It will be a busy weekend for Dick Enberg and Merlin Olsen. They were in Phoenix part of this week preparing for the Fiesta Bowl, then left for Cincinnati Thursday, where they’ll work Saturday’s 1 p.m. playoff game between Seattle and the Bengals. . . . Marv Albert and Paul Maguire will announce the Houston-Buffalo game Sunday at 9:30 a.m.

Channel 9 will offer a half-hour “Best of the Bowls” wrapup show Monday from 8:30 to 9 p.m., with Scott St. James anchoring and Tony Richards producing. The half-hour special is an indication that Disney, the station’s new owner, is interesting in expanding sports coverage. . . . Kudos dept.: Channel 9’s year-end NBA special, shown on last Tuesday night’s Laker pre-game show, was excellent.

Prime Ticket, through a deal with SportsChannel, will carry 5 of the National Hockey League-Soviet Union “Super Power Faceoff” games. The first one will be Saturday night’s exhibition game between Dynamo Riga and the Kings at the Forum. SportsChannel commentator Herb Brooks joins the Kings’ Bob Miller. Other telecasts include the Central Red Army against the New Jersey Devils Monday, delayed at 7:30 p.m.

Deceiving viewers: Shame on Brent Musburger for saying Saturday’s Philadelphia-Chicago game would start at 9 a.m., PST, instead of 9:30. It’s the pre-game show that starts at 9. . . . And shame on Channel 4 for airing promos that implied Fred Roggin’s year-end special would be shown at 11 p.m. last Sunday. The show came on at 11:15. The idea was to attract viewers to the 11 o’clock news, which the promos did. The 15 minutes of news, which, by the way, gave short shrift to that day’s sports, got a 9.0 rating, same as the Roggin special.

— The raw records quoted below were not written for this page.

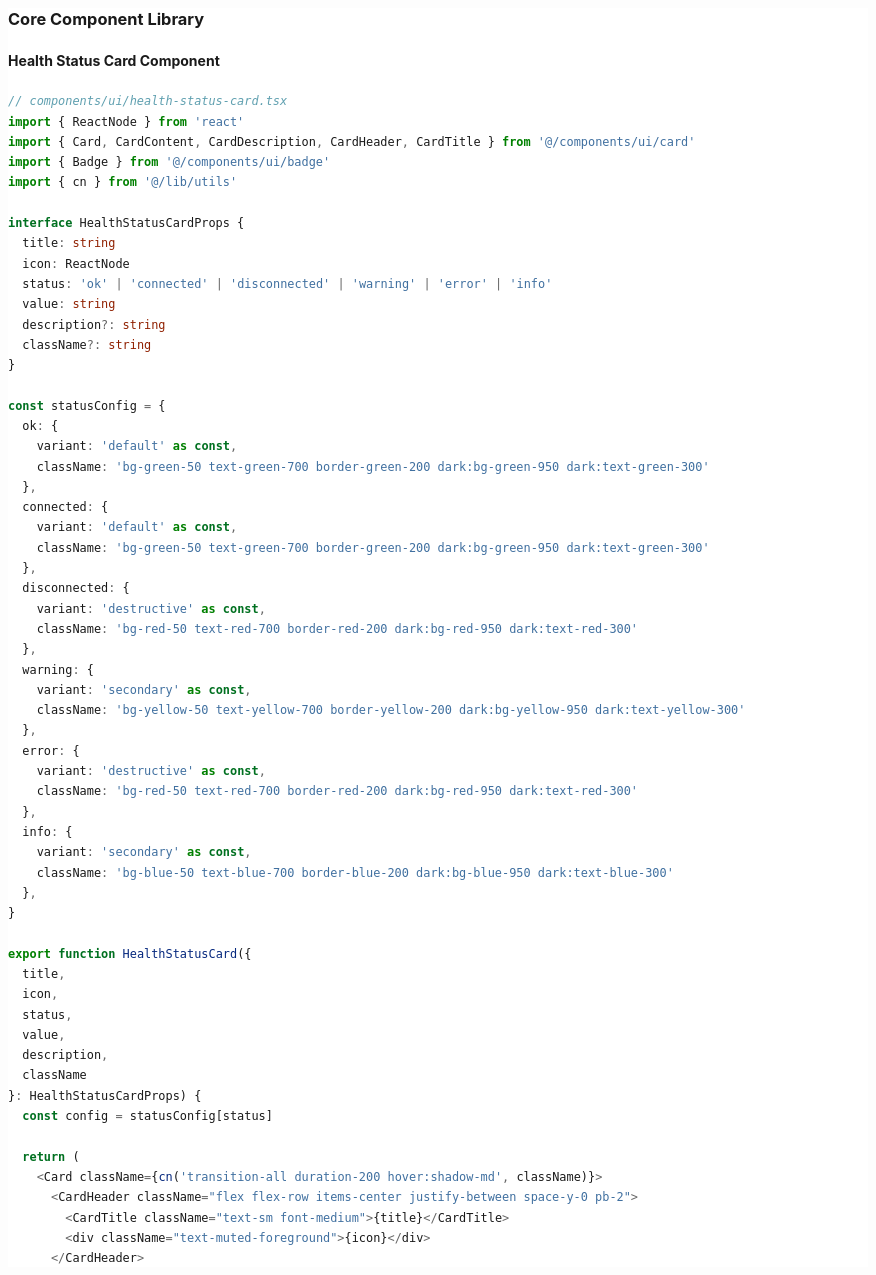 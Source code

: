 ### Core Component Library

#### Health Status Card Component
```typescript
// components/ui/health-status-card.tsx
import { ReactNode } from 'react'
import { Card, CardContent, CardDescription, CardHeader, CardTitle } from '@/components/ui/card'
import { Badge } from '@/components/ui/badge'
import { cn } from '@/lib/utils'

interface HealthStatusCardProps {
  title: string
  icon: ReactNode
  status: 'ok' | 'connected' | 'disconnected' | 'warning' | 'error' | 'info'
  value: string
  description?: string
  className?: string
}

const statusConfig = {
  ok: { 
    variant: 'default' as const, 
    className: 'bg-green-50 text-green-700 border-green-200 dark:bg-green-950 dark:text-green-300' 
  },
  connected: { 
    variant: 'default' as const, 
    className: 'bg-green-50 text-green-700 border-green-200 dark:bg-green-950 dark:text-green-300' 
  },
  disconnected: { 
    variant: 'destructive' as const, 
    className: 'bg-red-50 text-red-700 border-red-200 dark:bg-red-950 dark:text-red-300' 
  },
  warning: { 
    variant: 'secondary' as const, 
    className: 'bg-yellow-50 text-yellow-700 border-yellow-200 dark:bg-yellow-950 dark:text-yellow-300' 
  },
  error: { 
    variant: 'destructive' as const, 
    className: 'bg-red-50 text-red-700 border-red-200 dark:bg-red-950 dark:text-red-300' 
  },
  info: { 
    variant: 'secondary' as const, 
    className: 'bg-blue-50 text-blue-700 border-blue-200 dark:bg-blue-950 dark:text-blue-300' 
  },
}

export function HealthStatusCard({ 
  title, 
  icon, 
  status, 
  value, 
  description, 
  className 
}: HealthStatusCardProps) {
  const config = statusConfig[status]

  return (
    <Card className={cn('transition-all duration-200 hover:shadow-md', className)}>
      <CardHeader className="flex flex-row items-center justify-between space-y-0 pb-2">
        <CardTitle className="text-sm font-medium">{title}</CardTitle>
        <div className="text-muted-foreground">{icon}</div>
      </CardHeader>
```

Add Roggin special: The 9.0 was the highest L.A. rating for any show on NBC Christmas Day. Only 3 shows, “60 Minutes,” “Murder, She Wrote,” and a movie, “Gift of Love,” all on CBS, did better. And only “60 Minutes,” with a 14.5 and 33 share in L.A., got a better share than the 27 Roggin drew. . . . For those who missed it, Roggin’s year-end show will be repeated Monday night after the Orange Bowl.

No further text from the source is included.